Cosmic rays in the solar system

Supervisor: Dr. Timo Laitinen

The solar system is permeated with high-energy charged particles that have been accelerated to relativistic energies at solar eruptions, and in astrophysical eruptions in our galaxy and beyond. They affect our lives in various ways – causing damage to spacecraft and humans in space and at high altitudes at Earth. The cosmic rays are one of the most significant unsolved problems that hinder human space travel to other planets.

We know that cosmic rays from the Sun, the Solar Energetic Particles (SEPs), are accelerated during solar eruptions, as we observe them with instruments onboard spacecraft typically in near-Earth space.  However, as the SEPs propagate through turbulent interplanetary space, it is very difficult to connect the SEP observations to the eruption processes: The SEPs scatter off and wander along the turbulent fields, and as a result the SEP observations give us only a smeared imprint of the original SEP acceleration processes. For this reason, it is important to understand how the interplanetary turbulence affects the SEP propagation.

We have created several models to investigate how different mechanisms affect the SEP propagation in the heliosphere.
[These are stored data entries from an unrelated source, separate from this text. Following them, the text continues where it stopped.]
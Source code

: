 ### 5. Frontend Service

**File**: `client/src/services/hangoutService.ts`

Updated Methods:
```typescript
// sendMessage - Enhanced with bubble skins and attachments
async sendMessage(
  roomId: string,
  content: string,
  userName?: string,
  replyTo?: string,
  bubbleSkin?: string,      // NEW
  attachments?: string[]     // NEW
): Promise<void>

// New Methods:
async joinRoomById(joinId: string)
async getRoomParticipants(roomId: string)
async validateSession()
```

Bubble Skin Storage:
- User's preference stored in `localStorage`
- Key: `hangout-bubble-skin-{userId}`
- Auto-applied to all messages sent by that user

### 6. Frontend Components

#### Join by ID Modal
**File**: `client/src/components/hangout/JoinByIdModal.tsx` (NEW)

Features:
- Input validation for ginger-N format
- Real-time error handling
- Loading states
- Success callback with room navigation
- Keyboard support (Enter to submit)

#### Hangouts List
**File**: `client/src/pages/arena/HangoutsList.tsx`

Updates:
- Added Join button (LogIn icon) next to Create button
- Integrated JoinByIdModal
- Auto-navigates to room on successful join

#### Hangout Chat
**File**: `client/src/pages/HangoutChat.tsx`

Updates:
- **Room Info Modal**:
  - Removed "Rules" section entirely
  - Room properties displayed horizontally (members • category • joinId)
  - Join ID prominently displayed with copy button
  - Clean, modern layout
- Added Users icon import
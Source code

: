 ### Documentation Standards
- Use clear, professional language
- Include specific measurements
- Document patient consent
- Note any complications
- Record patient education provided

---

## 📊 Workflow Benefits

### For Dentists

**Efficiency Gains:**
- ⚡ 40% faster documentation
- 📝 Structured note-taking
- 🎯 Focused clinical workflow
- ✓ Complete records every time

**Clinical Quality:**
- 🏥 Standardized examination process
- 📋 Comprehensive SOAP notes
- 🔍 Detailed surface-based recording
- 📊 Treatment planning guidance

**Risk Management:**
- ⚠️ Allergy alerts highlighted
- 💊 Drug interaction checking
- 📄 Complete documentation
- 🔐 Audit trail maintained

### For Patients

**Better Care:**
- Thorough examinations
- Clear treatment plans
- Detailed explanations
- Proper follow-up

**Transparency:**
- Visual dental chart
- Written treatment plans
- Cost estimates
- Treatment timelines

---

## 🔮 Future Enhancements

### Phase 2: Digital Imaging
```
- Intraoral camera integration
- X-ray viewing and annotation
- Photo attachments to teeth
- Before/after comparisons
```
This project will use and develop these models in order to understand the SEP events observed with the new ESA and NASA solar missions Solar Orbiter (SolO) and Parker Solar Probe (PSP). SolO and PSP  have recently begun their observations of the Sun and target higher altitudes and closer distances to the Sun, and the SEP sources, thus giving us an unprecedented view of the SEPs. The project will analyse SEP and solar eruption observations from these missions, as well as a wealth of other missions such as SDO and SOHO, which can be used to characterise the solar eruptions that the SEPs are connected to.